▶ **HOW TO COMPLETE THIS TASK**
Each line of the data must be written out again verbatim; no image belongs in the copy.

#####

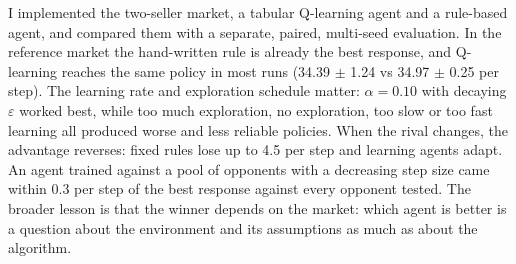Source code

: \documentclass[11pt, a4paper]{article}
\begin{document}
I implemented the two-seller market, a tabular Q-learning agent and a rule-based agent, and compared them with a separate, paired, multi-seed evaluation. In the reference market the hand-written rule is already the best response, and Q-learning reaches the same policy in most runs (34.39 $\pm$ 1.24 vs 34.97 $\pm$ 0.25 per step). The learning rate and exploration schedule matter: $\alpha = 0.10$ with decaying $\varepsilon$ worked best, while too much exploration, no exploration, too slow or too fast learning all produced worse and less reliable policies. When the rival changes, the advantage reverses: fixed rules lose up to 4.5 per step and learning agents adapt. An agent trained against a pool of opponents with a decreasing step size came within 0.3 per step of the best response against every opponent tested. The broader lesson is that the winner depends on the market: which agent is better is a question about the environment and its assumptions as much as about the algorithm.
\end{document}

#####

▶ **OUTPUT OF THE TASK**
Source code

: \documentclass[11pt, a4paper]{article}
\begin{document}
I implemented the two-seller market, a tabular Q-learning agent and a rule-based agent, and compared them with a separate, paired, multi-seed evaluation. In the reference market the hand-written rule is already the best response, and Q-learning reaches the same policy in most runs (34.39 $\pm$ 1.24 vs 34.97 $\pm$ 0.25 per step). The learning rate and exploration schedule matter: $\alpha = 0.10$ with decaying $\varepsilon$ worked best, while too much exploration, no exploration, too slow or too fast learning all produced worse and less reliable policies. When the rival changes, the advantage reverses: fixed rules lose up to 4.5 per step and learning agents adapt. An agent trained against a pool of opponents with a decreasing step size came within 0.3 per step of the best response against every opponent tested. The broader lesson is that the winner depends on the market: which agent is better is a question about the environment and its assumptions as much as about the algorithm.
\end{document}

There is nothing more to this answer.